I am attempting to run headless, and would in fact like to delete the various libs used only for GUI from tinycore.gz (when I have time to figure this out).
I discovered that you don't need the GUI to do backup, you can simply invoke the underlying tool: filetool.sh backup
I had understood that if you added the restore=hda1 option to the boot command that backup would also be automatic, but I've not found that to be the case, I have to manually invoke backup everytime I modify something. I am running within VirtualBox, so that might somehow interfere with shutdown sequence. My goal is to avoid linux install cycles by creating a base VBox image, cloning it for each host instance I want to run, running a script to modify hostname, IP, etc, then firing filetool backup. Any reason this is not wise?
I believe the three-way split of persistent information is correct: 1) core image and TCE's, 2) dynamic environment data (filetool backup) and 3) user data (full-functioned backup tool).

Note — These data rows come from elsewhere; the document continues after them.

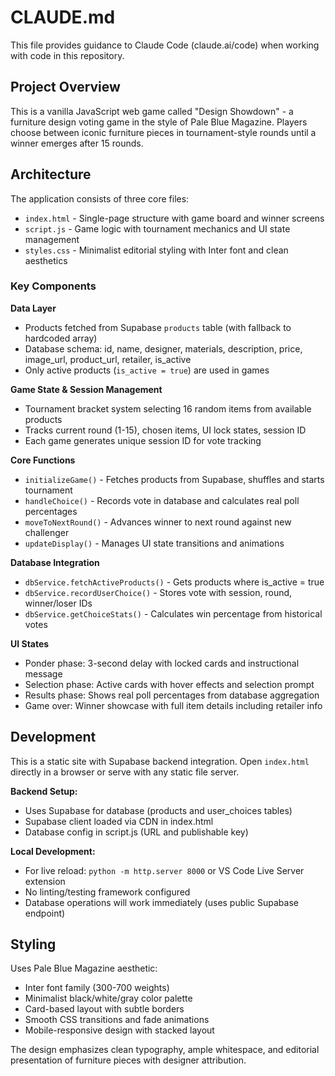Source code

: # CLAUDE.md

This file provides guidance to Claude Code (claude.ai/code) when working with code in this repository.

## Project Overview

This is a vanilla JavaScript web game called "Design Showdown" - a furniture design voting game in the style of Pale Blue Magazine. Players choose between iconic furniture pieces in tournament-style rounds until a winner emerges after 15 rounds.

## Architecture

The application consists of three core files:
- `index.html` - Single-page structure with game board and winner screens
- `script.js` - Game logic with tournament mechanics and UI state management
- `styles.css` - Minimalist editorial styling with Inter font and clean aesthetics

### Key Components

**Data Layer**
- Products fetched from Supabase `products` table (with fallback to hardcoded array)
- Database schema: id, name, designer, materials, description, price, image_url, product_url, retailer, is_active
- Only active products (`is_active = true`) are used in games

**Game State & Session Management**
- Tournament bracket system selecting 16 random items from available products
- Tracks current round (1-15), chosen items, UI lock states, session ID
- Each game generates unique session ID for vote tracking

**Core Functions**
- `initializeGame()` - Fetches products from Supabase, shuffles and starts tournament
- `handleChoice()` - Records vote in database and calculates real poll percentages
- `moveToNextRound()` - Advances winner to next round against new challenger
- `updateDisplay()` - Manages UI state transitions and animations

**Database Integration**
- `dbService.fetchActiveProducts()` - Gets products where is_active = true
- `dbService.recordUserChoice()` - Stores vote with session, round, winner/loser IDs
- `dbService.getChoiceStats()` - Calculates win percentage from historical votes

**UI States**
- Ponder phase: 3-second delay with locked cards and instructional message
- Selection phase: Active cards with hover effects and selection prompt
- Results phase: Shows real poll percentages from database aggregation
- Game over: Winner showcase with full item details including retailer info

## Development

This is a static site with Supabase backend integration. Open `index.html` directly in a browser or serve with any static file server.

**Backend Setup:**
- Uses Supabase for database (products and user_choices tables)
- Supabase client loaded via CDN in index.html
- Database config in script.js (URL and publishable key)

**Local Development:**
- For live reload: `python -m http.server 8000` or VS Code Live Server extension
- No linting/testing framework configured
- Database operations will work immediately (uses public Supabase endpoint)

## Styling

Uses Pale Blue Magazine aesthetic:
- Inter font family (300-700 weights)
- Minimalist black/white/gray color palette
- Card-based layout with subtle borders
- Smooth CSS transitions and fade animations
- Mobile-responsive design with stacked layout

The design emphasizes clean typography, ample whitespace, and editorial presentation of furniture pieces with designer attribution.
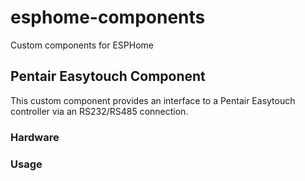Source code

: # esphome-components
Custom components for ESPHome

## Pentair Easytouch Component
This custom component provides an interface to a Pentair Easytouch controller via an RS232/RS485 connection.

### Hardware

### Usage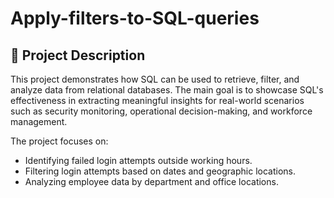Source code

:# Apply-filters-to-SQL-queries

## 📄 Project Description  
This project demonstrates how SQL can be used to retrieve, filter, and analyze data from relational databases. The main goal is to showcase SQL's effectiveness in extracting meaningful insights for real-world scenarios such as security monitoring, operational decision-making, and workforce management.  

The project focuses on:  
- Identifying failed login attempts outside working hours.  
- Filtering login attempts based on dates and geographic locations.  
- Analyzing employee data by department and office locations.
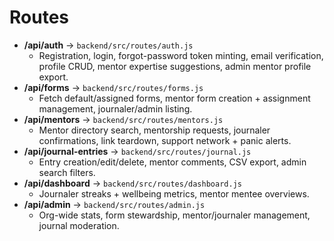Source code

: # Routes

- **/api/auth** → `backend/src/routes/auth.js`
  - Registration, login, forgot-password token minting, email verification, profile CRUD, mentor expertise suggestions, admin mentor profile export.
- **/api/forms** → `backend/src/routes/forms.js`
  - Fetch default/assigned forms, mentor form creation + assignment management, journaler/admin listing.
- **/api/mentors** → `backend/src/routes/mentors.js`
  - Mentor directory search, mentorship requests, journaler confirmations, link teardown, support network + panic alerts.
- **/api/journal-entries** → `backend/src/routes/journal.js`
  - Entry creation/edit/delete, mentor comments, CSV export, admin search filters.
- **/api/dashboard** → `backend/src/routes/dashboard.js`
  - Journaler streaks + wellbeing metrics, mentor mentee overviews.
- **/api/admin** → `backend/src/routes/admin.js`
  - Org-wide stats, form stewardship, mentor/journaler management, journal moderation.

There are several "system" files I need to add to /opt/.filetool.lst in order to preserve basic initial configuration information. These are: etc/passwd, etc/group, etc/shadow, etc/gshadow, etc/sudoers, etc/hosts, and etc/fstab. I'm a little nervous about recreating the tinycore.gz file to include these important OS files. Is there a tool that will ensure I get all needed content in the tinycore.gz image?